**WHAT YOU HAVE TO DO:**
In the records below, count each line where the word "article" appears, and reply with that number only.
*** Opening of INPUT DATA ***
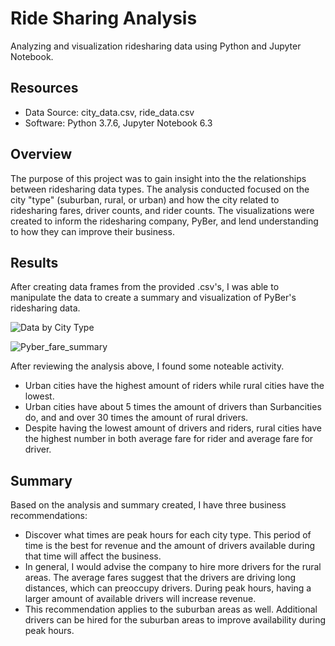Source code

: # Ride Sharing Analysis
Analyzing and visualization ridesharing data using Python and Jupyter Notebook.

## Resources
 - Data Source: city_data.csv, ride_data.csv
 - Software: Python 3.7.6, Jupyter Notebook 6.3

## Overview
The purpose of this project was to gain insight into the the relationships between ridesharing data types. The analysis conducted focused on the city "type" (suburban, rural, or urban) and how the city related to ridesharing fares, driver counts, and rider counts. The visualizations were created to inform the ridesharing company, PyBer, and lend understanding to how they can improve their business. 

## Results
After creating data frames from the provided .csv's, I was able to manipulate the data to create a summary and visualization of PyBer's ridesharing data. 

![Data by City Type](https://user-images.githubusercontent.com/84139177/126682185-833a3375-af67-4b78-9011-29673a65d4cf.png)

![Pyber_fare_summary](https://user-images.githubusercontent.com/84139177/126682333-9bdac89c-466f-44de-8833-bfe704d77015.png)

After reviewing the analysis above, I found some noteable activity.
- Urban cities have the highest amount of riders while rural cities have the lowest.
- Urban cities have about 5 times the amount of drivers than Surbancities do, and and over 30 times the amount of rural drivers.
- Despite having the lowest amount of drivers and riders, rural cities have the highest number in both average fare for rider and average fare for driver. 

## Summary
Based on the analysis and summary created, I have three business recommendations:
- Discover what times are peak hours for each city type. This period of time is the best for revenue and the amount of drivers available during that time will affect the business. 
- In general, I would advise the company to hire more drivers for the rural areas. The average fares suggest that the drivers are driving long distances, which can preoccupy drivers. During peak hours, having a larger amount of available drivers will increase revenue.
- This recommendation applies to the suburban areas as well. Additional drivers can be hired for the suburban areas to improve availability during peak hours. 
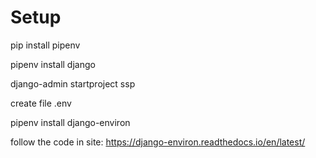 # Setup



pip install pipenv

pipenv install django

django-admin startproject ssp

create file .env

pipenv install django-environ

follow the code in site: https://django-environ.readthedocs.io/en/latest/

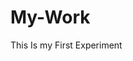 # My-Work
<html>
  <body>
    <head>
     This Is my First Experiment
      </head>
  </body>
  </html>
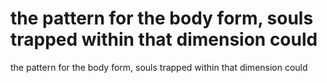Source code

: # the pattern for the body form, souls trapped within that dimension could

the pattern for the body form, souls trapped within that dimension could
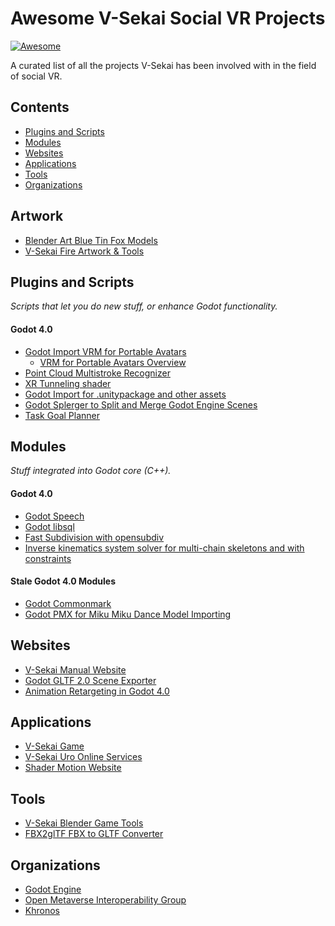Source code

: # Awesome V-Sekai Social VR Projects

[![Awesome](https://awesome.re/badge.svg)](https://awesome.re)

A curated list of all the projects V-Sekai has been involved with in the field of social VR.

## Contents

- [Plugins and Scripts](#plugins-and-scripts)
- [Modules](#modules)
- [Websites](#websites)
- [Applications](#applications)
- [Tools](#tools)
- [Organizations](#organizations)

## Artwork

- [Blender Art Blue Tin Fox Models](https://github.com/V-Sekai/blender-art-blue-tin-fox-models)
- [V-Sekai Fire Artwork & Tools](https://github.com/v-sekai-fire)

## Plugins and Scripts

_Scripts that let you do new stuff, or enhance Godot functionality._

#### Godot 4.0

- [Godot Import VRM for Portable Avatars](https://github.com/V-Sekai/godot-vrm)
  - [VRM for Portable Avatars Overview](https://github.com/fire/awesome-godot-procedural-generation/files/10690951/VRM.Overview.pdf)
- [Point Cloud Multistroke Recognizer](https://github.com/V-Sekai/godot-point-cloud-multistroke-recognizer)
- [XR Tunneling shader](https://github.com/V-Sekai/godot_xr_vignette)
- [Godot Import for .unitypackage and other assets](https://github.com/V-Sekai/unidot_importer)
- [Godot Splerger to Split and Merge Godot Engine Scenes](https://github.com/V-Sekai/godot-splerger)
- [Task Goal Planner](https://github.com/V-Sekai/godot-task-goal-planner)

## Modules

_Stuff integrated into Godot core (C++)._

#### Godot 4.0

- [Godot Speech](https://github.com/v-sekai/godot_speech)
- [Godot libsql](https://github.com/V-Sekai/godot-libsql)
- [Fast Subdivision with opensubdiv](https://github.com/V-Sekai/godot-subdiv)
- [Inverse kinematics system solver for multi-chain skeletons and with constraints](https://github.com/V-Sekai/many_bone_ik)

#### Stale Godot 4.0 Modules

- [Godot Commonmark](https://github.com/V-Sekai/godot-cmark)
- [Godot PMX for Miku Miku Dance Model Importing](https://github.com/V-Sekai/godot-pmx)

## Websites

- [V-Sekai Manual Website](https://github.com/V-Sekai/V-Sekai.github.io)
- [Godot GLTF 2.0 Scene Exporter](https://godotengine.org/article/introducing-the-godot-gltf-2-0-scene-exporter/)
- [Animation Retargeting in Godot 4.0](https://godotengine.org/article/animation-retargeting-in-godot-4-0/)

## Applications

- [V-Sekai Game](https://github.com/V-Sekai/v-sekai-game)
- [V-Sekai Uro Online Services](https://github.com/V-Sekai/uro/issues/new/choose)
- [Shader Motion Website](https://github.com/V-Sekai/shader-motion-navy-lead-ostrich)

## Tools

- [V-Sekai Blender Game Tools](https://github.com/V-Sekai/vsekai-blender-game-tools)
- [FBX2glTF FBX to GLTF Converter](https://github.com/godotengine/FBX2glTF)

## Organizations

- [Godot Engine](https://godotengine.org/teams)
- [Open Metaverse Interoperability Group](https://omigroup.org)
- [Khronos](https://www.khronos.org/)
*** Close of INPUT DATA ***
**TASK ANSWER:**
2